> [Brief] Please quote exactly the opening lines of the data, from the first line to the one where "2. 하지만 연결리스트는 어떤" appears.

> [Record set]

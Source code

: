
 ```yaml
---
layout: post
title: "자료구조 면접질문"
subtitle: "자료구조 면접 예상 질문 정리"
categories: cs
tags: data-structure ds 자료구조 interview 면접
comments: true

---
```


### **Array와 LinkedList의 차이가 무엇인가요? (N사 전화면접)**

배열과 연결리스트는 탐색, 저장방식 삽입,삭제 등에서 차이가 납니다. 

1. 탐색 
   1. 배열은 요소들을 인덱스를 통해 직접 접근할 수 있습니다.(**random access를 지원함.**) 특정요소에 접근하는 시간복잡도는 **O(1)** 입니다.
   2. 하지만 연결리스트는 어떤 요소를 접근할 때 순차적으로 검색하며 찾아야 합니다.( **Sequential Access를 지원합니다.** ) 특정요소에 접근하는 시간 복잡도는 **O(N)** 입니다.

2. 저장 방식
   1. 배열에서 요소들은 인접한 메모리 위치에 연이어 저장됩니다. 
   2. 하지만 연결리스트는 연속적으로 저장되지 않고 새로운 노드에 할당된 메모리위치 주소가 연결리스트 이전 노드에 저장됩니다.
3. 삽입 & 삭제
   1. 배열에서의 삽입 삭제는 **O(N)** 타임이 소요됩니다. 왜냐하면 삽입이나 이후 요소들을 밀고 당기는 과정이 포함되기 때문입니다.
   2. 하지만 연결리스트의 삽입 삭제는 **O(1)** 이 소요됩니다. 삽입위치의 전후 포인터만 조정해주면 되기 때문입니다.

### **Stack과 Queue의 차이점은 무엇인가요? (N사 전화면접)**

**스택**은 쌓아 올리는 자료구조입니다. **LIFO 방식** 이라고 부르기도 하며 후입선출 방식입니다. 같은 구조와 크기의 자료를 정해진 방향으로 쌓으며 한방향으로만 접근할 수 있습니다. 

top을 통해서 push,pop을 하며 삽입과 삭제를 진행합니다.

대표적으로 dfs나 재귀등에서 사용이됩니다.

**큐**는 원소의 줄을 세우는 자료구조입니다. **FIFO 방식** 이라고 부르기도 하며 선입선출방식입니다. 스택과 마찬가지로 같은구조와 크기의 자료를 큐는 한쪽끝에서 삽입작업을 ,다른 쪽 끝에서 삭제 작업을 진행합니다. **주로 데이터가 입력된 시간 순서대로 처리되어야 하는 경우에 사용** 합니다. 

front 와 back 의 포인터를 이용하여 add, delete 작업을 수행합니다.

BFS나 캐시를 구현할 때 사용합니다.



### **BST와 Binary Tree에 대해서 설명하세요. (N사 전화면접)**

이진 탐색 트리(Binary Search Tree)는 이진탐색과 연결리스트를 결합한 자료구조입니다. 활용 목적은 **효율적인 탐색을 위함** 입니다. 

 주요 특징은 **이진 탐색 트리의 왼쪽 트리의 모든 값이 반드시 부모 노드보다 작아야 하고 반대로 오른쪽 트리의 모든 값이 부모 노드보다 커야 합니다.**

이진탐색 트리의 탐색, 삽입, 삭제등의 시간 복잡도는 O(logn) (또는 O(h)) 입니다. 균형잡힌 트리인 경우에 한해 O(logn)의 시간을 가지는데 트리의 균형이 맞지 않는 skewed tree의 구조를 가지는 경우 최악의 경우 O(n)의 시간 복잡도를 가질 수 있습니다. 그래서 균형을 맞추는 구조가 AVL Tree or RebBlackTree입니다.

> [Reply to the exercise]
Source code

:
 ```yaml
---
layout: post
title: "자료구조 면접질문"
subtitle: "자료구조 면접 예상 질문 정리"
categories: cs
tags: data-structure ds 자료구조 interview 면접
comments: true

---
```


### **Array와 LinkedList의 차이가 무엇인가요? (N사 전화면접)**

배열과 연결리스트는 탐색, 저장방식 삽입,삭제 등에서 차이가 납니다. 

1. 탐색 
   1. 배열은 요소들을 인덱스를 통해 직접 접근할 수 있습니다.(**random access를 지원함.**) 특정요소에 접근하는 시간복잡도는 **O(1)** 입니다.
   2. 하지만 연결리스트는 어떤 요소를 접근할 때 순차적으로 검색하며 찾아야 합니다.( **Sequential Access를 지원합니다.** ) 특정요소에 접근하는 시간 복잡도는 **O(N)** 입니다.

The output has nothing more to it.